**WORK ORDER**.
Please repeat exactly the lines below from the one containing "TEXTIMAGE_ON ändert nur" down to the one containing "Gibt die Dateigruppe", both included, and nothing else.

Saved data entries
--- START ---
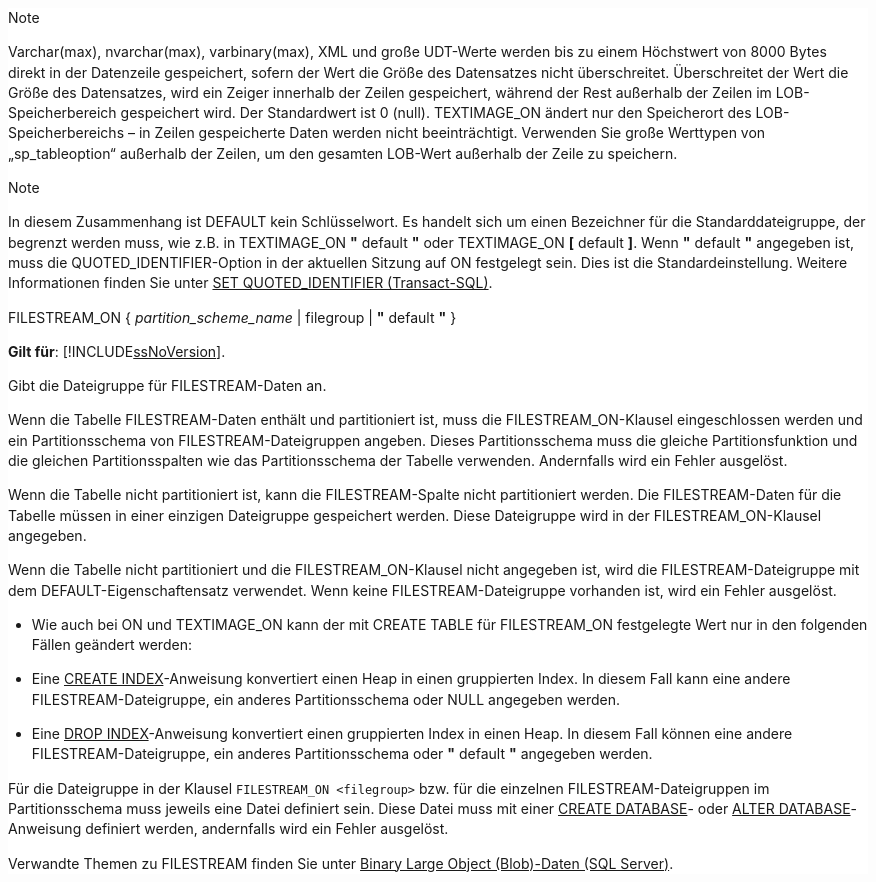 > [!NOTE]  
> Varchar(max), nvarchar(max), varbinary(max), XML und große UDT-Werte werden bis zu einem Höchstwert von 8000 Bytes direkt in der Datenzeile gespeichert, sofern der Wert die Größe des Datensatzes nicht überschreitet. Überschreitet der Wert die Größe des Datensatzes, wird ein Zeiger innerhalb der Zeilen gespeichert, während der Rest außerhalb der Zeilen im LOB-Speicherbereich gespeichert wird. Der Standardwert ist 0 (null).
TEXTIMAGE_ON ändert nur den Speicherort des LOB-Speicherbereichs – in Zeilen gespeicherte Daten werden nicht beeinträchtigt. Verwenden Sie große Werttypen von „sp_tableoption“ außerhalb der Zeilen, um den gesamten LOB-Wert außerhalb der Zeile zu speichern. 


> [!NOTE]  
>  In diesem Zusammenhang ist DEFAULT kein Schlüsselwort. Es handelt sich um einen Bezeichner für die Standarddateigruppe, der begrenzt werden muss, wie z.B. in TEXTIMAGE_ON **"** default **"** oder TEXTIMAGE_ON **[** default **]**. Wenn **"** default **"** angegeben ist, muss die QUOTED_IDENTIFIER-Option in der aktuellen Sitzung auf ON festgelegt sein. Dies ist die Standardeinstellung. Weitere Informationen finden Sie unter [SET QUOTED_IDENTIFIER &#40;Transact-SQL&#41;](../../t-sql/statements/set-quoted-identifier-transact-sql.md).  
  
 FILESTREAM_ON { *partition_scheme_name* | filegroup | **"** default **"** } 
 
 **Gilt für**: [!INCLUDE[ssNoVersion](../../includes/ssnoversion-md.md)]. 
 
 Gibt die Dateigruppe für FILESTREAM-Daten an.  
  
 Wenn die Tabelle FILESTREAM-Daten enthält und partitioniert ist, muss die FILESTREAM_ON-Klausel eingeschlossen werden und ein Partitionsschema von FILESTREAM-Dateigruppen angeben. Dieses Partitionsschema muss die gleiche Partitionsfunktion und die gleichen Partitionsspalten wie das Partitionsschema der Tabelle verwenden. Andernfalls wird ein Fehler ausgelöst.  
  
 Wenn die Tabelle nicht partitioniert ist, kann die FILESTREAM-Spalte nicht partitioniert werden. Die FILESTREAM-Daten für die Tabelle müssen in einer einzigen Dateigruppe gespeichert werden. Diese Dateigruppe wird in der FILESTREAM_ON-Klausel angegeben.  
  
 Wenn die Tabelle nicht partitioniert und die FILESTREAM_ON-Klausel nicht angegeben ist, wird die FILESTREAM-Dateigruppe mit dem DEFAULT-Eigenschaftensatz verwendet. Wenn keine FILESTREAM-Dateigruppe vorhanden ist, wird ein Fehler ausgelöst.  
  
-   Wie auch bei ON und TEXTIMAGE_ON kann der mit CREATE TABLE für FILESTREAM_ON festgelegte Wert nur in den folgenden Fällen geändert werden:  
  
-   Eine [CREATE INDEX](../../t-sql/statements/create-index-transact-sql.md)-Anweisung konvertiert einen Heap in einen gruppierten Index. In diesem Fall kann eine andere FILESTREAM-Dateigruppe, ein anderes Partitionsschema oder NULL angegeben werden.  
  
-   Eine [DROP INDEX](../../t-sql/statements/drop-index-transact-sql.md)-Anweisung konvertiert einen gruppierten Index in einen Heap. In diesem Fall können eine andere FILESTREAM-Dateigruppe, ein anderes Partitionsschema oder **"** default **"** angegeben werden.  
  
 Für die Dateigruppe in der Klausel `FILESTREAM_ON <filegroup>` bzw. für die einzelnen FILESTREAM-Dateigruppen im Partitionsschema muss jeweils eine Datei definiert sein. Diese Datei muss mit einer [CREATE DATABASE](../../t-sql/statements/create-database-transact-sql.md?&tabs=sqlserver)- oder [ALTER DATABASE](../../t-sql/statements/alter-database-transact-sql.md)-Anweisung definiert werden, andernfalls wird ein Fehler ausgelöst.  
  
 Verwandte Themen zu FILESTREAM finden Sie unter [Binary Large Object &#40;Blob&#41;-Daten &#40;SQL Server&#41;](../../relational-databases/blob/binary-large-object-blob-data-sql-server.md).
--- END ---
**ANSWER**.
TEXTIMAGE_ON ändert nur den Speicherort des LOB-Speicherbereichs – in Zeilen gespeicherte Daten werden nicht beeinträchtigt. Verwenden Sie große Werttypen von „sp_tableoption“ außerhalb der Zeilen, um den gesamten LOB-Wert außerhalb der Zeile zu speichern. 


> [!NOTE]  
>  In diesem Zusammenhang ist DEFAULT kein Schlüsselwort. Es handelt sich um einen Bezeichner für die Standarddateigruppe, der begrenzt werden muss, wie z.B. in TEXTIMAGE_ON **"** default **"** oder TEXTIMAGE_ON **[** default **]**. Wenn **"** default **"** angegeben ist, muss die QUOTED_IDENTIFIER-Option in der aktuellen Sitzung auf ON festgelegt sein. Dies ist die Standardeinstellung. Weitere Informationen finden Sie unter [SET QUOTED_IDENTIFIER &#40;Transact-SQL&#41;](../../t-sql/statements/set-quoted-identifier-transact-sql.md).  
  
 FILESTREAM_ON { *partition_scheme_name* | filegroup | **"** default **"** } 
 
 **Gilt für**: [!INCLUDE[ssNoVersion](../../includes/ssnoversion-md.md)]. 
 
 Gibt die Dateigruppe für FILESTREAM-Daten an.  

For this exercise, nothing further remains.